Australia’s National Anti-Corruption Commission - not just a ‘Kangaroo court’.

Updated: May 23

By Niamh Wilkins, Curtin University, OECD, 2021


Niamh Wilkins is studying a Bachelor of Laws and Commerce, Marketing at Curtin University. Her policy focuses Australia’s National Anti-Corruption Commission - not just a ‘Kangaroo court’.


Executive Summary


Corruption: The abuse of entrusted power for private gain (Transparency International, 2023).


The WA Inc. Royal Commission. The Fitzgerald Inquiry. Operation Credo. These are only three examples of investigations into alleged corrupt activities that have ruffled the Australian public’s feathers: and their subsequent trust in the government of the day. Since 2012, Australia’s Corruption Perceptions Index (CPI) score has fallen from 85 to 75, indicating an obvious decline in the trust of Australia’s public servants (Transparency International, 2022). In 2018, a pre-election poll conducted by Griffith University and Transparency International found that 85% of voters thought at least ‘some’ federal MPs were corrupt.
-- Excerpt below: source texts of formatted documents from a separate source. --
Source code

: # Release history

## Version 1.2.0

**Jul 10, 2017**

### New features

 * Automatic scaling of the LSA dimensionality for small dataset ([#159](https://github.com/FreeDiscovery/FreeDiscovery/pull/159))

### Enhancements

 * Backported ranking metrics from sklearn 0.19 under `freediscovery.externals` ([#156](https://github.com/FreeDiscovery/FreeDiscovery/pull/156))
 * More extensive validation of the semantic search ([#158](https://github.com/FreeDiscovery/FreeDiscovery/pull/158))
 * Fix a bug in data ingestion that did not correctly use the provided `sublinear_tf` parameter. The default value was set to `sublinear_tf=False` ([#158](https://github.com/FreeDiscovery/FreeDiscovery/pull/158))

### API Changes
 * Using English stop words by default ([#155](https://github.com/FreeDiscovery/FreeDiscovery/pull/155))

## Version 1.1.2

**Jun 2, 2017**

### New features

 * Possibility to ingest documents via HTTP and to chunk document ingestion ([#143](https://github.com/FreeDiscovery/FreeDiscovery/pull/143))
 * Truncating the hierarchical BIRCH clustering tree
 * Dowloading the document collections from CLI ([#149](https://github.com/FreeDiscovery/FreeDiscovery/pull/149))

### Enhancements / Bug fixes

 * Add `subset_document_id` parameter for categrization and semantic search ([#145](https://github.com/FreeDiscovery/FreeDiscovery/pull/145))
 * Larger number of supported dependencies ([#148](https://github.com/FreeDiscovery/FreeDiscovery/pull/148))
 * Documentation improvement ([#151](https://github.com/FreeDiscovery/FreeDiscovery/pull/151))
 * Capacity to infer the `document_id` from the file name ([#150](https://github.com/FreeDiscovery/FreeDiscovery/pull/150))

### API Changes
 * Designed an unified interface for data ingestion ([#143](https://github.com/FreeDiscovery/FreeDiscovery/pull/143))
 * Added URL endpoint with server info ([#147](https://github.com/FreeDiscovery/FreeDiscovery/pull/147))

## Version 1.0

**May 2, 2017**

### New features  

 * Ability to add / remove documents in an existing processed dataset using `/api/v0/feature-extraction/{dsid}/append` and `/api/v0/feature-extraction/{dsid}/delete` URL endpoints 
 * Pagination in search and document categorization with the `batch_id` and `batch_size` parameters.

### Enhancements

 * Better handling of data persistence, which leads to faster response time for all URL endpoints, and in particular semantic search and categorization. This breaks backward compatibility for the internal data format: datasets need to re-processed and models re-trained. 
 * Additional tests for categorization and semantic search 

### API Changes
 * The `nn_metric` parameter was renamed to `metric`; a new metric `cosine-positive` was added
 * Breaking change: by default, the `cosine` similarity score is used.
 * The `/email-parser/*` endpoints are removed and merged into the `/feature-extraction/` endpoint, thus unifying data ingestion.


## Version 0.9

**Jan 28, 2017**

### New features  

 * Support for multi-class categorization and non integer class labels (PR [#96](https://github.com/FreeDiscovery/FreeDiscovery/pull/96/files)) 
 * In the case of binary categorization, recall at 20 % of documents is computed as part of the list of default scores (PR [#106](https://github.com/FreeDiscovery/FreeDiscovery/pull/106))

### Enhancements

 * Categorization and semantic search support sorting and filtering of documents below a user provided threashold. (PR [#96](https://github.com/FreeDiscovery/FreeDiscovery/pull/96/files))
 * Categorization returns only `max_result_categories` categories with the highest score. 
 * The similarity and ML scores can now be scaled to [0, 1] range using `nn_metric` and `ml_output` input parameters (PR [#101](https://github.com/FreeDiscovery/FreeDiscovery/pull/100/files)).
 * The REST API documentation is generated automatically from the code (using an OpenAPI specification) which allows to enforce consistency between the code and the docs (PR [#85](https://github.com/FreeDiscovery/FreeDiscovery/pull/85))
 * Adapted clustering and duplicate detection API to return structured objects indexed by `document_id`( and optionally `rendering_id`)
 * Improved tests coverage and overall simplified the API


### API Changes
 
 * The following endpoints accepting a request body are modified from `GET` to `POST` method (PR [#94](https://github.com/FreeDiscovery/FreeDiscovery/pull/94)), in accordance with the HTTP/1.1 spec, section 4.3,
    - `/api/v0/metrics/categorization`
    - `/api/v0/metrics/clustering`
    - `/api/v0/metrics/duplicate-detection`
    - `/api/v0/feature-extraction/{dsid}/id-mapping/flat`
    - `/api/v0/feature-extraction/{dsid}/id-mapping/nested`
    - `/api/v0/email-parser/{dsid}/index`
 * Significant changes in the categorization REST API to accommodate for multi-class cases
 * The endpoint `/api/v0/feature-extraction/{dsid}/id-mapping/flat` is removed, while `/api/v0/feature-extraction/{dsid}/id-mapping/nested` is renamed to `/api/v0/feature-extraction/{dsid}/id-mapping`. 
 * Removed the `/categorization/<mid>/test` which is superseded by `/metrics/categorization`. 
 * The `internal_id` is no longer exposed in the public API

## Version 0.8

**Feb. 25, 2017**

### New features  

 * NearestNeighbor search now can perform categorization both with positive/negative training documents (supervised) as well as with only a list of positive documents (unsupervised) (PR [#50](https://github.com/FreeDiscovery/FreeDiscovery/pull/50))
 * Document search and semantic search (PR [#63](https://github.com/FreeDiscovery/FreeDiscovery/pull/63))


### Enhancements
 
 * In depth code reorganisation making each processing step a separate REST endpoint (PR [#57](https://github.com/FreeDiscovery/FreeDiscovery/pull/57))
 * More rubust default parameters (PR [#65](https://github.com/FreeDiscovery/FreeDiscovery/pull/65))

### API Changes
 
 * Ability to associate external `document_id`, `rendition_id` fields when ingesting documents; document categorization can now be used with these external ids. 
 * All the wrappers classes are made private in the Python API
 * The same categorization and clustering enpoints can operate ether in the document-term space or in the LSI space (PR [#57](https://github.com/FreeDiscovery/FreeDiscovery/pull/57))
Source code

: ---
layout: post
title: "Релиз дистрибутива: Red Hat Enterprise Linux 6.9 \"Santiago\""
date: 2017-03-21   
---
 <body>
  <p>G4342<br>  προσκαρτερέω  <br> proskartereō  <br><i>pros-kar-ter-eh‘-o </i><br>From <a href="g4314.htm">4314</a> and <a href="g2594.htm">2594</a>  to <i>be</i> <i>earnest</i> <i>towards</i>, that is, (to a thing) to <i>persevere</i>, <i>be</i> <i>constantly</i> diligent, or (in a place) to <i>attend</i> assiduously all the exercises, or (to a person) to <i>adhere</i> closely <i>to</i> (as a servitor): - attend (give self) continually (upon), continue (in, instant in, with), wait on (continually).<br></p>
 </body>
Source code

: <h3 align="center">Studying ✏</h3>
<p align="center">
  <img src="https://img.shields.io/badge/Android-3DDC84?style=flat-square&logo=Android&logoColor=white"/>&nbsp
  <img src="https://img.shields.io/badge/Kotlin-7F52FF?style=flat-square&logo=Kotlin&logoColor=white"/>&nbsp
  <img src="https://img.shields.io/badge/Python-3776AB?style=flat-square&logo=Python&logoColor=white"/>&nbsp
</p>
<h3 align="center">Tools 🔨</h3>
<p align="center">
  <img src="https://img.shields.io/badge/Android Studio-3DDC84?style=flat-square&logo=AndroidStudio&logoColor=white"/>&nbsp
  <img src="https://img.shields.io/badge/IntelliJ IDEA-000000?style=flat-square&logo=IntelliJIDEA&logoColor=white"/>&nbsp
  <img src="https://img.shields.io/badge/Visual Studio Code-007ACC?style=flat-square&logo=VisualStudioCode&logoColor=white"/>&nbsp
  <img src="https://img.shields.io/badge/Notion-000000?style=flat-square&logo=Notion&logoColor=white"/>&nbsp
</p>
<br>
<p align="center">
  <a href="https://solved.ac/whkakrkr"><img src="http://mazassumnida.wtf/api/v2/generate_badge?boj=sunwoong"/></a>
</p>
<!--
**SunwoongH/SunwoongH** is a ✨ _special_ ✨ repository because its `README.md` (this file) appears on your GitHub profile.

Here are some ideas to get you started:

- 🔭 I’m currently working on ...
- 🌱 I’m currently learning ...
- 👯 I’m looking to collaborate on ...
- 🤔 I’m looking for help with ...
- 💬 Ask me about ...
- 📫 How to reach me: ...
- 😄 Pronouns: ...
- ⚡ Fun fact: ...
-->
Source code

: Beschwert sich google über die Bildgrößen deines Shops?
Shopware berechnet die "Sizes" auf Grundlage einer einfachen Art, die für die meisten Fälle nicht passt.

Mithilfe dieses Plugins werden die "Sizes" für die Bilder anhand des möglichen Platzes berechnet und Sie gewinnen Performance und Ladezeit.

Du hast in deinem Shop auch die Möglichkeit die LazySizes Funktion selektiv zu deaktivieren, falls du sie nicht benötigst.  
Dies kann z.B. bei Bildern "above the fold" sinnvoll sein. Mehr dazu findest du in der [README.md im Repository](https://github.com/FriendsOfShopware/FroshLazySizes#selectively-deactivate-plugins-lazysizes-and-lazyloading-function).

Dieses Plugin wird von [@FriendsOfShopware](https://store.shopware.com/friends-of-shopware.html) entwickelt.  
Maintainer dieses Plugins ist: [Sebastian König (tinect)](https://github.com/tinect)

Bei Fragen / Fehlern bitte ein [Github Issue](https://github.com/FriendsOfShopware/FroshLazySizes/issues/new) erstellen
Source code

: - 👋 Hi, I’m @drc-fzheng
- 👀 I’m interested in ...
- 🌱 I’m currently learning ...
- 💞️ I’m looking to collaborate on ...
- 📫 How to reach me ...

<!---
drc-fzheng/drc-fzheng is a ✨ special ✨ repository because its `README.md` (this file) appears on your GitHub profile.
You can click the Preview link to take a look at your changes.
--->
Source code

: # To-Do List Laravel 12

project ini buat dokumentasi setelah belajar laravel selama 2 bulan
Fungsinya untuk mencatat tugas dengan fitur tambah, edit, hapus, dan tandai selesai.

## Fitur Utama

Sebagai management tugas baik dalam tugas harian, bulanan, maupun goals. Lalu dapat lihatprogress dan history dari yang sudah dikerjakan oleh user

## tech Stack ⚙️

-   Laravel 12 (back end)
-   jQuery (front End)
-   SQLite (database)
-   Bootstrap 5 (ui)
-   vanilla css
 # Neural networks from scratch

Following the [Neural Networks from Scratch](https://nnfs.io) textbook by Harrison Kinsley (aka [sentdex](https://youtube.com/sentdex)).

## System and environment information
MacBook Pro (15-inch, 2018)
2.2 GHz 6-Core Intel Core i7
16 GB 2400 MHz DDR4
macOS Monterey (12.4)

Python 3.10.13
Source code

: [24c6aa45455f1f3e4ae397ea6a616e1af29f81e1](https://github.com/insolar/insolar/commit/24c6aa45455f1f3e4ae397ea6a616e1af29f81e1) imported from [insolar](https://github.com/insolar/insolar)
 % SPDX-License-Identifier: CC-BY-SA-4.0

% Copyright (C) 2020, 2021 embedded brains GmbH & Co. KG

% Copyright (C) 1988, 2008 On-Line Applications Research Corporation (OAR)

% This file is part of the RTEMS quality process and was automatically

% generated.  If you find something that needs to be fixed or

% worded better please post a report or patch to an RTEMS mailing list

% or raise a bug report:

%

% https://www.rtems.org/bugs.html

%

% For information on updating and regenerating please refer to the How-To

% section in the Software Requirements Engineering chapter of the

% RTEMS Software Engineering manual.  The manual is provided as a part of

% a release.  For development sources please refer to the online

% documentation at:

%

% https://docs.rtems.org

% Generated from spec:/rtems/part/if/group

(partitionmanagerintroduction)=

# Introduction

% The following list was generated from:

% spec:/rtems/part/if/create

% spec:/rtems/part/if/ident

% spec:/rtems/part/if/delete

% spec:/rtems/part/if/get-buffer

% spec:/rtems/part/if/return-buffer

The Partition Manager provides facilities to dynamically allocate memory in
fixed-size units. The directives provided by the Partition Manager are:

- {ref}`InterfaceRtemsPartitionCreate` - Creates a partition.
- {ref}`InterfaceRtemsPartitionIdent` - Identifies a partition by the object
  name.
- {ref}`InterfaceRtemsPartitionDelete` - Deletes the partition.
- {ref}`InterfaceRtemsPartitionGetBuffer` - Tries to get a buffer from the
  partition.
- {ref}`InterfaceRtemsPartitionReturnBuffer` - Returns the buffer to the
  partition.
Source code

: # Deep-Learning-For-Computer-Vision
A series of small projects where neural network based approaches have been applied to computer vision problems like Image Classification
This number remained unchanged in 2022, where the ABC’s election data software ‘Vote Compass’ indicated that 85% of Australians believed that corruption was an issue within Australia (ABC, 2022).


Corruption is pervasive and divisive. While many vulnerable societal groups will suffer from inefficient or underfunded public resources, others will thrive from receiving lucrative government contracts and grants, as well as favouritism by policy makers. Thus, corruption encourages conditions where conflict is more likely to occur, fostering animosity between groups and eating away at the rule of law (Transparency International, 2022). This is even more dangerous in countries where the gulf of corruption exacerbates the horizontal inequalities that already exist between religious, ethnic and other socio-cultural groups (Cederman et. al., 2011). Moreover, where trust in government declines, the private sector is likely to become more risk-averse; delaying investment, innovation, and employment decisions that are otherwise necessary to prompt competitiveness and economic growth (OECD, 2013).


While each Australian State and Territory has a commission dedicated to integrity, corruption, and/or crime within the public administration, their powers and investigative status vary greatly. On 30 November 2022, the National Anti-Corruption Commission Act 2022 (Cth) (NACC Act) and National Anti-Corruption Commission (Consequential and Transitional Provisions) Act 2022 (Cth) were passed by Australian Parliament. Together, the Acts provide for the establishment of a National Anti-Corruption Commission (NAAC), an independent watchdog that can impartially investigate cases of corrupt conduct and corruption issues by Australian public officials, ultimately holding all working within the Commonwealth public sector to account. While the NAAC is yet to be established (and is planned for mid-2023), a comparison of other corruption commissions and review of the NACC Act leaves some areas open to potential scrutiny.